2021 journal article
BREEDING AND NEONATAL REARING PRACTICES AND CHALLENGES IN LESSER HEDGEHOG TENRECS (ECHINOPS TELFAIRI) IN NORTH AMERICAN ZOOS
JOURNAL OF ZOO AND WILDLIFE MEDICINE, 52(1), 315–319.
The unique reproductive and energetic features of lesser hedgehog tenrecs (Echinops telfairi) have been intensively studied in the field and within laboratory settings, but information on their propagation in zoological settings is limited. Based on a survey sent to zoological institutions currently housing reproductively active lesser hedgehog tenrecs in North America, this study reports on husbandry, veterinary practices, and demographics of reproducing lesser hedgehog tenrecs and their offspring. All 14 zoological institutions in the Lesser Hedgehog Tenrec Species Survival Plan who bred tenrecs within the last 12 years responded to the online survey.
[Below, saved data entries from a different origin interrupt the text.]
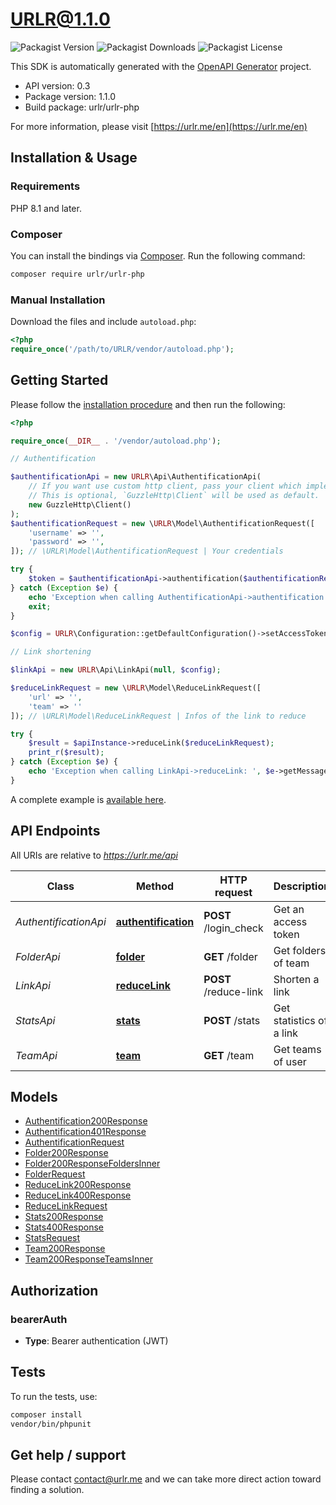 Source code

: # URLR@1.1.0

![Packagist Version](https://img.shields.io/packagist/v/urlr/urlr-php) ![Packagist Downloads](https://img.shields.io/packagist/dm/urlr/urlr-php) ![Packagist License](https://img.shields.io/packagist/l/urlr/urlr-php)

This SDK is automatically generated with the [OpenAPI Generator](https://openapi-generator.tech) project.

- API version: 0.3
- Package version: 1.1.0
- Build package: urlr/urlr-php

For more information, please visit [https://urlr.me/en](https://urlr.me/en)

## Installation & Usage

### Requirements

PHP 8.1 and later.

### Composer

You can install the bindings via [Composer](http://getcomposer.org/). Run the following command:

```bash
composer require urlr/urlr-php
```

### Manual Installation

Download the files and include `autoload.php`:

```php
<?php
require_once('/path/to/URLR/vendor/autoload.php');
```

## Getting Started

Please follow the [installation procedure](#installation--usage) and then run the following:

```php
<?php

require_once(__DIR__ . '/vendor/autoload.php');

// Authentification

$authentificationApi = new URLR\Api\AuthentificationApi(
    // If you want use custom http client, pass your client which implements `GuzzleHttp\ClientInterface`.
    // This is optional, `GuzzleHttp\Client` will be used as default.
    new GuzzleHttp\Client()
);
$authentificationRequest = new \URLR\Model\AuthentificationRequest([
    'username' => '',
    'password' => '',
]); // \URLR\Model\AuthentificationRequest | Your credentials

try {
    $token = $authentificationApi->authentification($authentificationRequest)->getToken();
} catch (Exception $e) {
    echo 'Exception when calling AuthentificationApi->authentification: ', $e->getMessage(), PHP_EOL;
    exit;
}

$config = URLR\Configuration::getDefaultConfiguration()->setAccessToken($token);

// Link shortening

$linkApi = new URLR\Api\LinkApi(null, $config);

$reduceLinkRequest = new \URLR\Model\ReduceLinkRequest([
    'url' => '',
    'team' => ''
]); // \URLR\Model\ReduceLinkRequest | Infos of the link to reduce

try {
    $result = $apiInstance->reduceLink($reduceLinkRequest);
    print_r($result);
} catch (Exception $e) {
    echo 'Exception when calling LinkApi->reduceLink: ', $e->getMessage(), PHP_EOL;
}
```

A complete example is [available here](examples/example1.php).

## API Endpoints

All URIs are relative to *https://urlr.me/api*

Class | Method | HTTP request | Description
------------ | ------------- | ------------- | -------------
*AuthentificationApi* | [**authentification**](docs/Api/AuthentificationApi.md#authentification) | **POST** /login_check | Get an access token
*FolderApi* | [**folder**](docs/Api/FolderApi.md#folder) | **GET** /folder | Get folders of team
*LinkApi* | [**reduceLink**](docs/Api/LinkApi.md#reducelink) | **POST** /reduce-link | Shorten a link
*StatsApi* | [**stats**](docs/Api/StatsApi.md#stats) | **POST** /stats | Get statistics of a link
*TeamApi* | [**team**](docs/Api/TeamApi.md#team) | **GET** /team | Get teams of user


## Models

- [Authentification200Response](docs/Model/Authentification200Response.md)
- [Authentification401Response](docs/Model/Authentification401Response.md)
- [AuthentificationRequest](docs/Model/AuthentificationRequest.md)
- [Folder200Response](docs/Model/Folder200Response.md)
- [Folder200ResponseFoldersInner](docs/Model/Folder200ResponseFoldersInner.md)
- [FolderRequest](docs/Model/FolderRequest.md)
- [ReduceLink200Response](docs/Model/ReduceLink200Response.md)
- [ReduceLink400Response](docs/Model/ReduceLink400Response.md)
- [ReduceLinkRequest](docs/Model/ReduceLinkRequest.md)
- [Stats200Response](docs/Model/Stats200Response.md)
- [Stats400Response](docs/Model/Stats400Response.md)
- [StatsRequest](docs/Model/StatsRequest.md)
- [Team200Response](docs/Model/Team200Response.md)
- [Team200ResponseTeamsInner](docs/Model/Team200ResponseTeamsInner.md)

## Authorization


### bearerAuth

- **Type**: Bearer authentication (JWT)


## Tests

To run the tests, use:

```bash
composer install
vendor/bin/phpunit
```

## Get help / support

Please contact [contact@urlr.me](mailto:contact@urlr.me?subject=[GitHub]%urlr-php) and we can take more direct action toward finding a solution.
Provision of a nest box, nesting material, and a diet consisting of a commercial insectivore diet, insects, and produce was found in the majority of institutions, in addition to the practice of separating the breeding male and female before parturition. From the 24 dams representing 39 pregnancies and 158 young included in this study, the median calculated litter size was four young per litter. The median age of primiparity was 2.25 yr, and the oldest female to reproduce successfully was 10 yr old. The young had an overall rate of survival to weaning of 83%. A maternal complication rate of 26% and maternal mortality rate of 5% highlights the importance of veterinary care in periparturient dams, especially for detection and treatment of dystocia. These data provide guidance to zoological institutions breeding lesser hedgehog tenrecs.